Wednesday, January 26, 2011

Information is Mass

If energy is equated to information just as it is equated to mass, then information and mass must also be equated with each other. This means that mass arises through the same process that we find to be the cause of information, which is through meaningfully ordered associations. Therefore, mass arises through the meaningfully ordered associations between the constituent parts.

Photons and certain other fundamental particles have no mass, but through their interactions with each other, mass arises. When a number of massless particles come together and interact, information is created, as is mass. When they fall into an equilibrious state, where actions are repeated as the particles vibrate together in their ordered manner, the information created (the mass) is stable and maintains its expression as a form, such as a proton, an atom, a molecule, or whatever.

We can consider this in terms of numbers and the mathematical operations that can be performed on them. For instance, the base unit of 1 can be equated with zero mass, and regarded as expressing no information because it is no different than any other base unit. There is also the counterpart of –1’s in the universe that represent antimatter, but in the universe we experience, these do not affect our normal observations, and so do not need to be figured into our discussion. We can conceive of the universe filled with individual 1’s flying around (as well as –1’s). When the 1’s come together in certain ways, they add up to larger units, such as 2’s , 3’s, and 4’s. These conglomerations, while they are stabilized by their unitary order, express information. Thus, units of simple 3’s and 4’s that hold together offer a means for proto-matter to become established, bearing the slightest amount of mass/information. These simple units of proto-matter are stable to a degree, but not stable enough for them to hold together well, and they can easily fall apart again with the slightest disturbance. However, certain of these units, like certain number values, fit nicely together in various ways to build into still larger ‘prime’ units, which are equivalent to the prime numbers in our numerical system. A number such as 24 is built from the components of it’s prime set (2,2,3,3), and so it’s material equivalent can arise whenever the proto-matter of two 2’s and two 3’s come together and stabilize. This is more likely to happen than for a number such as 4620 (2,2,3,5,7,11), because the probability of the units of it’s prime set coming together and stabilizing are not as great. The higher the number we are dealing with, the less chance that it will form out of its necessary component units. Thus, we see a greater amount of the baser elements of matter, such as hydrogen and helium, than we do those rare elements at the high end of the periodic table.

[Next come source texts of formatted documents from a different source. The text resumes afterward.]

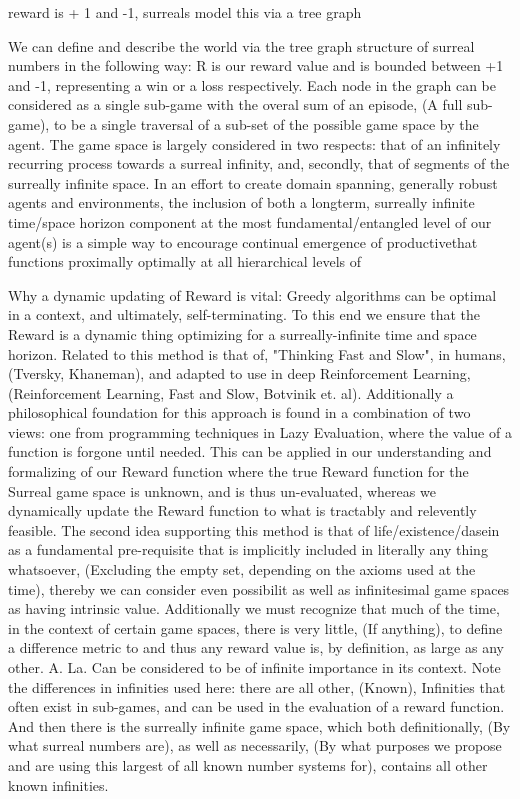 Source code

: \documentclass{article}
\begin{document}
reward is + 1 and -1, surreals model this via a tree graph

We can define and describe the world via the tree graph structure of surreal numbers in the following way: R is our reward value and is bounded between +1 and -1, representing a win or a loss respectively. Each node in the graph can be considered as a single sub-game with the overal sum of an episode, (A full sub-game), to be a single traversal of a sub-set of the possible game space by the agent. The game space is largely considered in two respects: that of an infinitely recurring process towards a surreal infinity, and, secondly, that of segments of the surreally infinite space. In an effort to create domain spanning, generally robust agents and environments, the inclusion of both a longterm, surreally infinite time/space horizon component at the most fundamental/entangled level of our agent(s) is a simple way to encourage continual emergence of productivethat functions proximally optimally at all hierarchical levels of 

Why a dynamic updating of Reward is vital: Greedy algorithms can be optimal in a context, and ultimately, self-terminating. To this end we ensure that the Reward is a dynamic thing optimizing for a surreally-infinite time and space horizon. Related to this method is that of, "Thinking Fast and Slow", in humans, (Tversky, Khaneman), and adapted to use in deep Reinforcement Learning, (Reinforcement Learning, Fast and Slow, Botvinik et. al). Additionally a philosophical foundation for this approach is found in a combination of two views: one from programming techniques in Lazy Evaluation, where the value of a function is forgone until needed. This can be applied in our understanding and formalizing of our Reward function where the true Reward function for the Surreal game space is unknown, and is thus un-evaluated, whereas we dynamically update the Reward function to what is tractably and relevently feasible. The second idea supporting this method is that of life/existence/dasein as a fundamental pre-requisite that is implicitly included in literally any thing whatsoever, (Excluding the empty set, depending on the axioms used at the time), thereby we can consider even possibilit as well as infinitesimal game spaces as having intrinsic value. Additionally we must recognize that much of the time, in the context of certain game spaces, there is very little, (If anything), to define a difference metric to and thus any reward value is, by definition, as large as any other. A. La. Can be considered to be of infinite importance in its context. Note the differences in infinities used here: there are all other, (Known), Infinities that often exist in sub-games, and can be used in the evaluation of a reward function. And then there is the surreally infinite game space, which both definitionally, (By what surreal numbers are), as well as necessarily, (By what purposes we propose and are using this largest of all known number systems for), contains all other known infinities. 
\end{document}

Of course, the smallest amounts of mass that we understand to exist are comprised of units that are smaller than anything we might observe with our measuring devices, and we therefore only understand mass/energy values down to a certain minimum that does not reveal the smaller values of proto-matter. It is only when this proto-matter comes together to form larger stabilized units that we are able to recognize it as a substance (energy/mass/information).

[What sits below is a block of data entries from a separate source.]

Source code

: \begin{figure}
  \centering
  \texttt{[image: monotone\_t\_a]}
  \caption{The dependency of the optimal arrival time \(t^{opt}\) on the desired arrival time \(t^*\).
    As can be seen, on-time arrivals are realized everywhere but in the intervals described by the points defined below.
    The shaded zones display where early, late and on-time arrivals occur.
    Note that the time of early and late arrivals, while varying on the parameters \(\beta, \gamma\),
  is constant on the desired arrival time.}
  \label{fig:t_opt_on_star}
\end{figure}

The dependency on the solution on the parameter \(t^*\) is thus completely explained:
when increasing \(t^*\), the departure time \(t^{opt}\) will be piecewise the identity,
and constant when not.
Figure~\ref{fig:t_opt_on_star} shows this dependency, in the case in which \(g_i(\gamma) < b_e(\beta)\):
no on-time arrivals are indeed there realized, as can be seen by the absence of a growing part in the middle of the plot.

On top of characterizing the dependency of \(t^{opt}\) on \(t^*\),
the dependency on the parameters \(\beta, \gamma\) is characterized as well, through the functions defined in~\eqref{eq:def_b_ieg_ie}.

The base units that we understand to be the minimum values of energy (quanta) are themselves divisible even further, but we do not recognize those smaller divisions because we think in terms of the scale of observation that we are currently at, which is predominated by the smallest units we can recognize and understand. But these quantum units we recognize may just be composites of the more primal units of proto-matter which is itself beyond our level of recognition. The information expressed by proto-matter is taken for granted as the underlying ground in which the universe plays out. This proto-matter is so subtle in its formations that it can only be recognized as fundamental aspects such as time and space, which are qualities that are reflected as information but have no apparent substance. Scientists have for the most part taken such fundamental qualities of our universe for granted, and are only now attempting to consider how they might be described as arising in their own right. However, information, mass, or energy can only be recognized when it stands out from this background and can be measured against it. There is nothing that can be recognized without it being defined, at least in part, in terms of spatial and temporal relationships, and anything that might exist in all places and at all times is beyond observability. Thus, although the value of 1 is the basis for all greater whole numbers, as long as we can only recognize multiples of 2’s or 3’s or even 12’s, we will never recognize anything of a subtler nature.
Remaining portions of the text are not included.